Exercise inputs:
►
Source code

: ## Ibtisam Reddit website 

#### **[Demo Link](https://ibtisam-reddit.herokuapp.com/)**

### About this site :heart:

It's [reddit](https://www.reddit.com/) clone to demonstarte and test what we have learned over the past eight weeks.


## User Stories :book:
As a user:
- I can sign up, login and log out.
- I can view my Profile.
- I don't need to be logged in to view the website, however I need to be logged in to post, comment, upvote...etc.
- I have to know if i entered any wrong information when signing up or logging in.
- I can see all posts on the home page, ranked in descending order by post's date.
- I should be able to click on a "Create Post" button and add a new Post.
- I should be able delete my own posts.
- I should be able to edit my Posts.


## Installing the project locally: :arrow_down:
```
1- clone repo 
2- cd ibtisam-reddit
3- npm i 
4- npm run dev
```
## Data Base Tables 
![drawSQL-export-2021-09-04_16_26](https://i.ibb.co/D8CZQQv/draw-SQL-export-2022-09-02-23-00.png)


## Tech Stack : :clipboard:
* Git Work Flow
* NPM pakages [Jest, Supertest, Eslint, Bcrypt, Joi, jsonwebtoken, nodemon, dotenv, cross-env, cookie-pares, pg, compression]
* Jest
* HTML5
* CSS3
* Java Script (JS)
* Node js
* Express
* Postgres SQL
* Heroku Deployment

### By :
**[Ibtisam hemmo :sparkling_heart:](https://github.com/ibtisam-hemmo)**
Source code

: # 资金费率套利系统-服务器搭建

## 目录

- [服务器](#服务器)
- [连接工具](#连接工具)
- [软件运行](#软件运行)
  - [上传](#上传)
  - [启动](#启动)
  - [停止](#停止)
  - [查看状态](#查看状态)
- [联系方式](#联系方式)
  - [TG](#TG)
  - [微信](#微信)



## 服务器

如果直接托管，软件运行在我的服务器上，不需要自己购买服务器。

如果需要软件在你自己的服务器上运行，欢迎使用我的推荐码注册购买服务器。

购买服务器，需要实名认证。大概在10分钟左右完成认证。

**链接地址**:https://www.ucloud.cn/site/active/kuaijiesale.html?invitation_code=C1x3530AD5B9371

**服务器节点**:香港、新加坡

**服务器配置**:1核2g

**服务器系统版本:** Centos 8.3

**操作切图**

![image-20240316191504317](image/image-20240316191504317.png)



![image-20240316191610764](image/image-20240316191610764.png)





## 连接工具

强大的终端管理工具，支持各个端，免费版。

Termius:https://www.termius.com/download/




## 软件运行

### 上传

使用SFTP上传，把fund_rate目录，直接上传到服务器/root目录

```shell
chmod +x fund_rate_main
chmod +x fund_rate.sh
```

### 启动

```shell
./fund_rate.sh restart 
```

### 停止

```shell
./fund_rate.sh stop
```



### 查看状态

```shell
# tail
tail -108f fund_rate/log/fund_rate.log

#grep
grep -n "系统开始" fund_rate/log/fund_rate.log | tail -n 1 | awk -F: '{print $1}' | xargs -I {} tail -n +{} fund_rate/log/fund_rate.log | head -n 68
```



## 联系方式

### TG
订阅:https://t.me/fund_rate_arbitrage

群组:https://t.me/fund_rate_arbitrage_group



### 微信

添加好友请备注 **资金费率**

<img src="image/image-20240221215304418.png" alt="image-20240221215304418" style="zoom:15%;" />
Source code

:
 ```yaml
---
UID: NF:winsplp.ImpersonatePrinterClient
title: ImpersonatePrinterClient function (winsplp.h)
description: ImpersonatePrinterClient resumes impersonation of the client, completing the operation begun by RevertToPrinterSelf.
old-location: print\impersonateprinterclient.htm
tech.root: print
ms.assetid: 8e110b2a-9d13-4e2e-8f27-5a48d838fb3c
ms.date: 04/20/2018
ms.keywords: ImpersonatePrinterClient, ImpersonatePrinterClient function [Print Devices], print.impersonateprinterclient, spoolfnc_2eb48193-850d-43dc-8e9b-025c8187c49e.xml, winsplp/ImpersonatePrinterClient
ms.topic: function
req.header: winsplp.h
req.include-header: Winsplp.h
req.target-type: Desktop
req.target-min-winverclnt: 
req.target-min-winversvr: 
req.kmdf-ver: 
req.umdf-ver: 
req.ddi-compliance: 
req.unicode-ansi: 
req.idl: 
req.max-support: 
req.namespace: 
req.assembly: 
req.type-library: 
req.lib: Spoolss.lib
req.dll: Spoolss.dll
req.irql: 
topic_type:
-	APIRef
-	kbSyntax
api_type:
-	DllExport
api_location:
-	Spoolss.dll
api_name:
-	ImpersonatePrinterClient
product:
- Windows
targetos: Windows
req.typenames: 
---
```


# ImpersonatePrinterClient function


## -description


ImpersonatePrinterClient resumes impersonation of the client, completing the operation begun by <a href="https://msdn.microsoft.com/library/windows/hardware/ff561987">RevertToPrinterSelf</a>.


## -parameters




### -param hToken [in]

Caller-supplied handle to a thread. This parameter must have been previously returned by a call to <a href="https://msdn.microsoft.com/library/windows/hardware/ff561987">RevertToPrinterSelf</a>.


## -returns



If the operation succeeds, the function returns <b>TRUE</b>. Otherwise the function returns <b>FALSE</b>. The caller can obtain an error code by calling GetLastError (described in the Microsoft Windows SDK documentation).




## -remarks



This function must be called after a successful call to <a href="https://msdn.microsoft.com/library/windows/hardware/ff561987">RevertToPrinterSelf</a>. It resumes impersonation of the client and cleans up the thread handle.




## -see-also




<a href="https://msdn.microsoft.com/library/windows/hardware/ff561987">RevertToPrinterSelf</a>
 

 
◄
Each line above must be returned exactly as written.

Written solution:
Source code

: ## Ibtisam Reddit website 

#### **[Demo Link](https://ibtisam-reddit.herokuapp.com/)**

### About this site :heart:

It's [reddit](https://www.reddit.com/) clone to demonstarte and test what we have learned over the past eight weeks.


## User Stories :book:
As a user:
- I can sign up, login and log out.
- I can view my Profile.
- I don't need to be logged in to view the website, however I need to be logged in to post, comment, upvote...etc.
- I have to know if i entered any wrong information when signing up or logging in.
- I can see all posts on the home page, ranked in descending order by post's date.
- I should be able to click on a "Create Post" button and add a new Post.
- I should be able delete my own posts.
- I should be able to edit my Posts.


## Installing the project locally: :arrow_down:
```
1- clone repo 
2- cd ibtisam-reddit
3- npm i 
4- npm run dev
```
## Data Base Tables 
![drawSQL-export-2021-09-04_16_26](https://i.ibb.co/D8CZQQv/draw-SQL-export-2022-09-02-23-00.png)


## Tech Stack : :clipboard:
* Git Work Flow
* NPM pakages [Jest, Supertest, Eslint, Bcrypt, Joi, jsonwebtoken, nodemon, dotenv, cross-env, cookie-pares, pg, compression]
* Jest
* HTML5
* CSS3
* Java Script (JS)
* Node js
* Express
* Postgres SQL
* Heroku Deployment

### By :
**[Ibtisam hemmo :sparkling_heart:](https://github.com/ibtisam-hemmo)**
Source code

: # 资金费率套利系统-服务器搭建

## 目录

- [服务器](#服务器)
- [连接工具](#连接工具)
- [软件运行](#软件运行)
  - [上传](#上传)
  - [启动](#启动)
  - [停止](#停止)
  - [查看状态](#查看状态)
- [联系方式](#联系方式)
  - [TG](#TG)
  - [微信](#微信)



## 服务器

如果直接托管，软件运行在我的服务器上，不需要自己购买服务器。

如果需要软件在你自己的服务器上运行，欢迎使用我的推荐码注册购买服务器。

购买服务器，需要实名认证。大概在10分钟左右完成认证。

**链接地址**:https://www.ucloud.cn/site/active/kuaijiesale.html?invitation_code=C1x3530AD5B9371

**服务器节点**:香港、新加坡

**服务器配置**:1核2g

**服务器系统版本:** Centos 8.3

**操作切图**

![image-20240316191504317](image/image-20240316191504317.png)



![image-20240316191610764](image/image-20240316191610764.png)





## 连接工具

强大的终端管理工具，支持各个端，免费版。

Termius:https://www.termius.com/download/




## 软件运行

### 上传

使用SFTP上传，把fund_rate目录，直接上传到服务器/root目录

```shell
chmod +x fund_rate_main
chmod +x fund_rate.sh
```

### 启动

```shell
./fund_rate.sh restart 
```

### 停止

```shell
./fund_rate.sh stop
```



### 查看状态

```shell
# tail
tail -108f fund_rate/log/fund_rate.log

#grep
grep -n "系统开始" fund_rate/log/fund_rate.log | tail -n 1 | awk -F: '{print $1}' | xargs -I {} tail -n +{} fund_rate/log/fund_rate.log | head -n 68
```



## 联系方式

### TG
订阅:https://t.me/fund_rate_arbitrage

群组:https://t.me/fund_rate_arbitrage_group



### 微信

添加好友请备注 **资金费率**

<img src="image/image-20240221215304418.png" alt="image-20240221215304418" style="zoom:15%;" />
Source code

:
 ```yaml
---
UID: NF:winsplp.ImpersonatePrinterClient
title: ImpersonatePrinterClient function (winsplp.h)
description: ImpersonatePrinterClient resumes impersonation of the client, completing the operation begun by RevertToPrinterSelf.
old-location: print\impersonateprinterclient.htm
tech.root: print
ms.assetid: 8e110b2a-9d13-4e2e-8f27-5a48d838fb3c
ms.date: 04/20/2018
ms.keywords: ImpersonatePrinterClient, ImpersonatePrinterClient function [Print Devices], print.impersonateprinterclient, spoolfnc_2eb48193-850d-43dc-8e9b-025c8187c49e.xml, winsplp/ImpersonatePrinterClient
ms.topic: function
req.header: winsplp.h
req.include-header: Winsplp.h
req.target-type: Desktop
req.target-min-winverclnt: 
req.target-min-winversvr: 
req.kmdf-ver: 
req.umdf-ver: 
req.ddi-compliance: 
req.unicode-ansi: 
req.idl: 
req.max-support: 
req.namespace: 
req.assembly: 
req.type-library: 
req.lib: Spoolss.lib
req.dll: Spoolss.dll
req.irql: 
topic_type:
-	APIRef
-	kbSyntax
api_type:
-	DllExport
api_location:
-	Spoolss.dll
api_name:
-	ImpersonatePrinterClient
product:
- Windows
targetos: Windows
req.typenames: 
---
```


# ImpersonatePrinterClient function


## -description


ImpersonatePrinterClient resumes impersonation of the client, completing the operation begun by <a href="https://msdn.microsoft.com/library/windows/hardware/ff561987">RevertToPrinterSelf</a>.


## -parameters




### -param hToken [in]

Caller-supplied handle to a thread. This parameter must have been previously returned by a call to <a href="https://msdn.microsoft.com/library/windows/hardware/ff561987">RevertToPrinterSelf</a>.


## -returns



If the operation succeeds, the function returns <b>TRUE</b>. Otherwise the function returns <b>FALSE</b>. The caller can obtain an error code by calling GetLastError (described in the Microsoft Windows SDK documentation).




## -remarks



This function must be called after a successful call to <a href="https://msdn.microsoft.com/library/windows/hardware/ff561987">RevertToPrinterSelf</a>. It resumes impersonation of the client and cleans up the thread handle.




## -see-also




<a href="https://msdn.microsoft.com/library/windows/hardware/ff561987">RevertToPrinterSelf</a>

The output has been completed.